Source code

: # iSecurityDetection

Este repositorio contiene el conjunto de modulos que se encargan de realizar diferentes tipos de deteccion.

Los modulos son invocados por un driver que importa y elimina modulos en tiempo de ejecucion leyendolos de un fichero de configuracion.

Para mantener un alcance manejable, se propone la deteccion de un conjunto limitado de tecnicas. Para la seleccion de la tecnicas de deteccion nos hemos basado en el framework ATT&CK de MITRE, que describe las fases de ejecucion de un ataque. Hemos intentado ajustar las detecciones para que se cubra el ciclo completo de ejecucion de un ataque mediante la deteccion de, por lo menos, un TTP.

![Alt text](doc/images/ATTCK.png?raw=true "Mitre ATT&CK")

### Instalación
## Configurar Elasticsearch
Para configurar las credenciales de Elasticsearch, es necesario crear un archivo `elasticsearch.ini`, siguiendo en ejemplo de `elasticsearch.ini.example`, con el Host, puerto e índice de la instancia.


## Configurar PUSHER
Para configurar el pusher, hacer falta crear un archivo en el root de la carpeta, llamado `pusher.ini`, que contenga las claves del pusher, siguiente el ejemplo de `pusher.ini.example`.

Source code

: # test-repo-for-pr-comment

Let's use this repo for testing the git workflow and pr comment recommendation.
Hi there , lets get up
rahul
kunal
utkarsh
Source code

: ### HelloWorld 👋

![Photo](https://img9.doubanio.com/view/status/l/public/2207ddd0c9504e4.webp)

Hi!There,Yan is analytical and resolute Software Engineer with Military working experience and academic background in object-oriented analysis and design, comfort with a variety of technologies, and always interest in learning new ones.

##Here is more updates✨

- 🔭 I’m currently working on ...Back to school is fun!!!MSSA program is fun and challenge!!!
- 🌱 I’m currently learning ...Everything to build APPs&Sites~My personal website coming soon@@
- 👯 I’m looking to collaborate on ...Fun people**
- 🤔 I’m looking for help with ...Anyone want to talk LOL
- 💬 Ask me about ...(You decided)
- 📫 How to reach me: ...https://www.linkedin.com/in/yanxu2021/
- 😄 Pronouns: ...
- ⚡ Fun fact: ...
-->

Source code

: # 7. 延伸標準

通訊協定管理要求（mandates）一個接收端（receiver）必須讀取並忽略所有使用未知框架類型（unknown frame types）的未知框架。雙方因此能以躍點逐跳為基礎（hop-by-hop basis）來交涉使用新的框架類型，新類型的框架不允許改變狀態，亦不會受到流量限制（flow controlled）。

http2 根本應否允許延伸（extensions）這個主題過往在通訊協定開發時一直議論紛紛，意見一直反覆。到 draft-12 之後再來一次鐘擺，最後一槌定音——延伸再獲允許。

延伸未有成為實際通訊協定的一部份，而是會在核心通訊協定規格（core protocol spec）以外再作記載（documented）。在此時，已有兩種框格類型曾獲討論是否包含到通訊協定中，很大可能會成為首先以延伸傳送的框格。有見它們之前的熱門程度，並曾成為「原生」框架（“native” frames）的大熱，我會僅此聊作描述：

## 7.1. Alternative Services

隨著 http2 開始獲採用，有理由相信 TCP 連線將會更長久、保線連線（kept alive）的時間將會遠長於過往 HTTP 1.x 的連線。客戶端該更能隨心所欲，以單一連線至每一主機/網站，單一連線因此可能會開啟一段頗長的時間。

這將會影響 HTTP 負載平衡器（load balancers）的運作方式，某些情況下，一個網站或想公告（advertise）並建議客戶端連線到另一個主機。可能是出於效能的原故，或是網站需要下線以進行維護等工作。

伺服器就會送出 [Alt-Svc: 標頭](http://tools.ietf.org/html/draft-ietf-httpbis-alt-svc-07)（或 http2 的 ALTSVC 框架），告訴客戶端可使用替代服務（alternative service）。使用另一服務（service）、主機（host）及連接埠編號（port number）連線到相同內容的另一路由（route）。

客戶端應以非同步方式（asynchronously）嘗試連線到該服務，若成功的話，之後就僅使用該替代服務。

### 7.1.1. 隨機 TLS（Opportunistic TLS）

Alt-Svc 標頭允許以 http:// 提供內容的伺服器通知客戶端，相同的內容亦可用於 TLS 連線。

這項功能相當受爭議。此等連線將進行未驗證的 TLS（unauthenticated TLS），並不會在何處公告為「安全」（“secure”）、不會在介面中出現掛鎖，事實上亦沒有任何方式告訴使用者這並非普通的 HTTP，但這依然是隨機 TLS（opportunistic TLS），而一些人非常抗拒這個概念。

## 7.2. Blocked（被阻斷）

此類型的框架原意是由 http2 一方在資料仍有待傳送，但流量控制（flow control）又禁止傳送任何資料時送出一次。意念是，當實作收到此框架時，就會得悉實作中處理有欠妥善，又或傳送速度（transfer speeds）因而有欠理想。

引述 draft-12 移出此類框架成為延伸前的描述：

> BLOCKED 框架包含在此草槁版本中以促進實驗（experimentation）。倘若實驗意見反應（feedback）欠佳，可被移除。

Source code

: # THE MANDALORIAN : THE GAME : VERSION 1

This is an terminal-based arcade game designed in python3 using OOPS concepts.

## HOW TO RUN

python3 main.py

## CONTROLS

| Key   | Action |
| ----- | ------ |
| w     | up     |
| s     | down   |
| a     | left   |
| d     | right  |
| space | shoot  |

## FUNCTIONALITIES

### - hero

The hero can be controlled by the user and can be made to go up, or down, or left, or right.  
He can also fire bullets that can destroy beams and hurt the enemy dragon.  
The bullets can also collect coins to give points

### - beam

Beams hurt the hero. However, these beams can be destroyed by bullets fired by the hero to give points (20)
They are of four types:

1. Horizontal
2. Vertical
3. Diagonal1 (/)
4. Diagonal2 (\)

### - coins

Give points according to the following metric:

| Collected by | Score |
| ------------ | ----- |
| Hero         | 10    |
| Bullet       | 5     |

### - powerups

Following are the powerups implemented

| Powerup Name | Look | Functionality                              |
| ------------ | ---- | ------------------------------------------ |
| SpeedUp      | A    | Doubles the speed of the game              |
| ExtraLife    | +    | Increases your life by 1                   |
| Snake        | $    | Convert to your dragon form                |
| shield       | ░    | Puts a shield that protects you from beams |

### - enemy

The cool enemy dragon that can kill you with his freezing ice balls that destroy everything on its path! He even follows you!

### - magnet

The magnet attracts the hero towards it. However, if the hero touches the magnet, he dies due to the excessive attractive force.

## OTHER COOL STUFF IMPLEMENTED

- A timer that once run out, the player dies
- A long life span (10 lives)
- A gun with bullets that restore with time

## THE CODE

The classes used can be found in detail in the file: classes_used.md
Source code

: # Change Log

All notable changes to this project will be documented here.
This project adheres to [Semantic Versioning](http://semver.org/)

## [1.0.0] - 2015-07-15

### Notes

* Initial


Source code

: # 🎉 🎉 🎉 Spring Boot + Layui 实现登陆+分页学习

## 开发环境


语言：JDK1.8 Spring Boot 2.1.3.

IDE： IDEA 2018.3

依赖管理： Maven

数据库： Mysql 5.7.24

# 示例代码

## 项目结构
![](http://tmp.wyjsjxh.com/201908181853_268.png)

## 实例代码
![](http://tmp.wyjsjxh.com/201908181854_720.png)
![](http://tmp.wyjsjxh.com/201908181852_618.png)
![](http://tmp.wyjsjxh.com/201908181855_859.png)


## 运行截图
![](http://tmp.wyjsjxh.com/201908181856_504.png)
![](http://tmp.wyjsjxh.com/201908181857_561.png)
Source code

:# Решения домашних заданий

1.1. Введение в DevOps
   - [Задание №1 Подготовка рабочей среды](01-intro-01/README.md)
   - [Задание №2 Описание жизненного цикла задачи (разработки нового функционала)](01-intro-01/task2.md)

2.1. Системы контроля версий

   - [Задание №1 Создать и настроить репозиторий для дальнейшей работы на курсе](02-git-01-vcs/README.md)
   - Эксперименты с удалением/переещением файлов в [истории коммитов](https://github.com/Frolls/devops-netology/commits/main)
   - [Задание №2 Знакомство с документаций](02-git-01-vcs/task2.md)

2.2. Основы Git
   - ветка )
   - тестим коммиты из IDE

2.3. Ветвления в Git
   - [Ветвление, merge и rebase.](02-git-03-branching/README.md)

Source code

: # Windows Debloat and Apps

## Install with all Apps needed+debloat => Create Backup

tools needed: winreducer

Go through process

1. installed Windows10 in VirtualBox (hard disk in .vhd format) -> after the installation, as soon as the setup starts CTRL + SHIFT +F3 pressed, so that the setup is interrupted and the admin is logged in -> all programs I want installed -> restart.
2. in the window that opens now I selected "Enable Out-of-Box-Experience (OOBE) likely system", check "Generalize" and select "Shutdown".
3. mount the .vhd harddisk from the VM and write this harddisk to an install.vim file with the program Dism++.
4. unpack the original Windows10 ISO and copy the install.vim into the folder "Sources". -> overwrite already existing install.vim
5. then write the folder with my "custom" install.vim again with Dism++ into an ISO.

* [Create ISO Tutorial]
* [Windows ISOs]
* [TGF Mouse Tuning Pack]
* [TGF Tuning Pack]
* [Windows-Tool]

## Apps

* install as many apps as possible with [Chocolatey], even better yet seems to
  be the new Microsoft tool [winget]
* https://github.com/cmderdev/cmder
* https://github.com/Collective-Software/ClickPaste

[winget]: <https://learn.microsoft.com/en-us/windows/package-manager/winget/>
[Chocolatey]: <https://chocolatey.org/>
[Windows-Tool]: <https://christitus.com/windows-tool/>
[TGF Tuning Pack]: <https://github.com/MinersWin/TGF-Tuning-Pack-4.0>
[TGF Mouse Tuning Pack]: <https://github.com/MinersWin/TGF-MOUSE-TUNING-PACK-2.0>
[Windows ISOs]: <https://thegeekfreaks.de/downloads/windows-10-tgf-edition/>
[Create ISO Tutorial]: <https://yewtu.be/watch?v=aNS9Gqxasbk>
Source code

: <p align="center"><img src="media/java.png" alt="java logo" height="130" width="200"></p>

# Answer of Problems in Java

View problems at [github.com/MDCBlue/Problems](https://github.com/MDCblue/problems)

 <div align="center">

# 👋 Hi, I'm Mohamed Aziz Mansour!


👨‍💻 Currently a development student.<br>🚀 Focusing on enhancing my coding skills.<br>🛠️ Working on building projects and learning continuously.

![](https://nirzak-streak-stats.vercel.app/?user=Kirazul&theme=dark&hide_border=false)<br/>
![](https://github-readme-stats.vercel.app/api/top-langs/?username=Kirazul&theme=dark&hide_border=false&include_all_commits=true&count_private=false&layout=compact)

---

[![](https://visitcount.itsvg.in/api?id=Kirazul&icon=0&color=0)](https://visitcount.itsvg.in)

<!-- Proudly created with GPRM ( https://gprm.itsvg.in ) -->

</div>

- - -

WHAT IS BEING ASKED:
Take the word "false" and find each line of the material that contains it. Copy those lines.

THE ANSWER:
![](https://nirzak-streak-stats.vercel.app/?user=Kirazul&theme=dark&hide_border=false)<br/>
![](https://github-readme-stats.vercel.app/api/top-langs/?username=Kirazul&theme=dark&hide_border=false&include_all_commits=true&count_private=false&layout=compact)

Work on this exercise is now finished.